Jednak - według Stępnia - prokuratura zachowała się właściwie.
Miała prawo nie zajmować się kwestią tego immunitetu, bo z wytycznych Rady Europy bardzo wyraźnie wynika, że ten immunitet odnosi się tylko do wypowiedzi deputowanego i w sprawach głosowania. Aby nie było zakłóceń, które uniemożliwiałyby mu spokojne, niezależne wykonywanie mandatu
— ocenił.
Stępień stwierdził, że wytyczne dotyczące immunitetów członków ZPRE zostały wydane dlatego, że zdarzały się przypadki nadużyć, a wręcz łapówkarstwa.
Dlatego w regulaminie możliwość skorzystania z immunitetu zdefiniowano dość wąsko
— dodał.
Przypomniał, że minister sprawiedliwości zadeklarował, że sam zwróci się do ZPRE o zinterpretowanie szerokości tego immunitetu.
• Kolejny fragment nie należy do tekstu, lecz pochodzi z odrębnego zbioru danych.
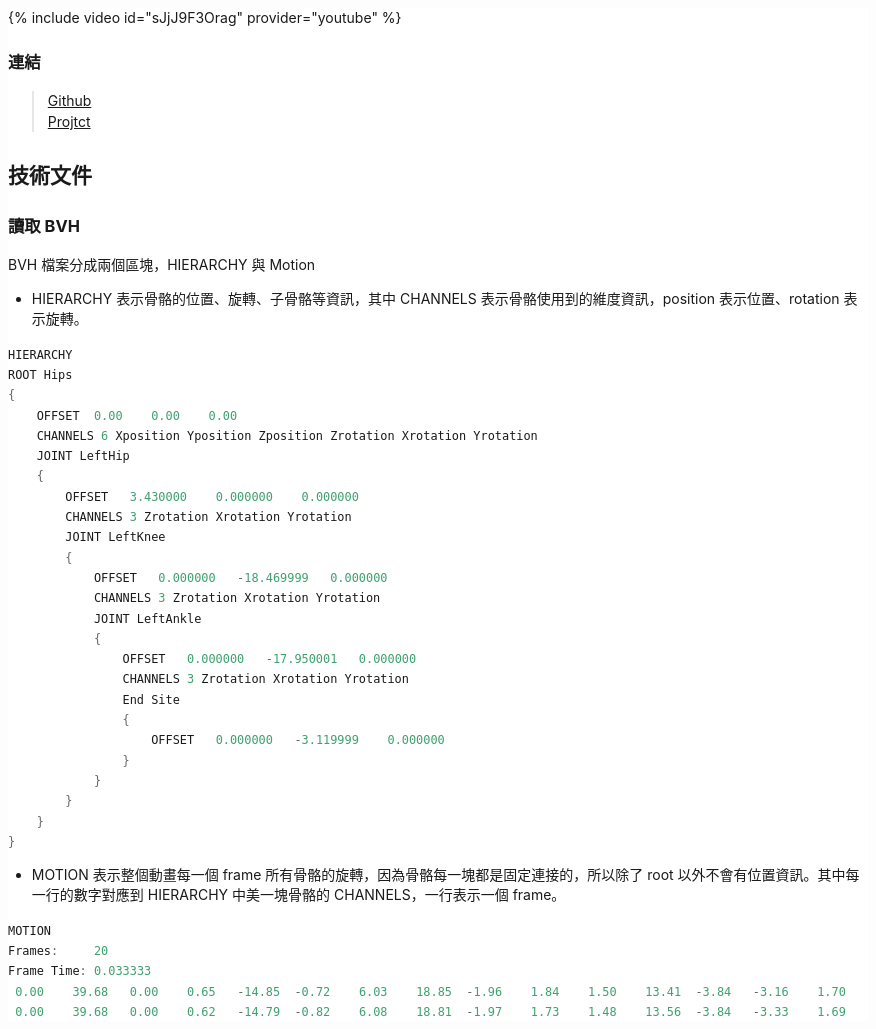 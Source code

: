 {% include video id="sJjJ9F3Orag" provider="youtube" %}

### 連結

> [Github](https://github.com/Fengleaf/Motion-Path-Editing)  
> [Projtct](https://drive.google.com/drive/u/1/folders/1NVQ2gY32uHuJtmARXA7mKlgu8UxgMkSP)

## 技術文件

### 讀取 BVH

BVH 檔案分成兩個區塊，HIERARCHY 與 Motion

- HIERARCHY
  表示骨骼的位置、旋轉、子骨骼等資訊，其中 CHANNELS 表示骨骼使用到的維度資訊，position 表示位置、rotation 表示旋轉。

```csharp
HIERARCHY
ROOT Hips
{
	OFFSET	0.00	0.00	0.00
	CHANNELS 6 Xposition Yposition Zposition Zrotation Xrotation Yrotation
	JOINT LeftHip
	{
		OFFSET	 3.430000	 0.000000	 0.000000
		CHANNELS 3 Zrotation Xrotation Yrotation
		JOINT LeftKnee
		{
			OFFSET	 0.000000	-18.469999	 0.000000
			CHANNELS 3 Zrotation Xrotation Yrotation
			JOINT LeftAnkle
			{
				OFFSET	 0.000000	-17.950001	 0.000000
				CHANNELS 3 Zrotation Xrotation Yrotation
				End Site
				{
					OFFSET	 0.000000	-3.119999	 0.000000
				}
			}
		}
	}
}
```

- MOTION
  表示整個動畫每一個 frame 所有骨骼的旋轉，因為骨骼每一塊都是固定連接的，所以除了 root 以外不會有位置資訊。其中每一行的數字對應到 HIERARCHY 中美一塊骨骼的 CHANNELS，一行表示一個 frame。

```csharp
MOTION
Frames:     20
Frame Time: 0.033333
 0.00	 39.68	 0.00	 0.65	-14.85	-0.72	 6.03	 18.85	-1.96	 1.84	 1.50	 13.41	-3.84	-3.16	 1.70
 0.00	 39.68	 0.00	 0.62	-14.79	-0.82	 6.08	 18.81	-1.97	 1.73	 1.48	 13.56	-3.84	-3.33	 1.69
```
Zaznaczył również, że „immunitet ZPRE nie jest w praktyce rzeczą często spotykaną”.
Stanowisko Korneluka
Neo-prokurator krajowy Dariusz Korneluk powiedział w środę, że prokuratura szanuje decyzję sądu o odmowie zastosowania tymczasowego aresztowania wobec posła Romanowskiego. Poinformował, że przed skierowaniem wniosku o tymczasowe zatrzymanie, a wcześniej wniosku do Sejmu o zgodę na pociągnięcie do odpowiedzialności karnej prokuratura rozważała, czy członkostwo Romanowskiego w ZPRE powoduje, że jest on „objęty drugim immunitetem”. Dodał, że „z tego powodu zostały zasięgnięte dwie opinie prawne, które wskazywały że Romanowski nie jest takim immunitetem objęty”. Powiedział, że również Rzecznik Praw Obywatelskich przychylił się do takiej opinii.
Korneluk zapowiedział, że przedstawi przewodniczącemu ZPRE informację o sprawie Romanowskiego i że nie wyklucza zwrócenia się przez prokuratorów z wnioskiem do Zgromadzenia o uchylenie immunitetu.
Romanowski zapowiedział z kolei, że wspólnie z obrońcą złoży zawiadomienie na osoby, które podejmowały decyzje w sprawie jego zatrzymania.
Skoro - zdaniem Jerzego Stępnia - prokuratura postąpiła właściwie, to dlaczego odniosła tak spektakularną porażkę, co przyznają również przedstawiciele środowisk na co dzień krytycznie nastawionych do Zjednoczonej Prawicy?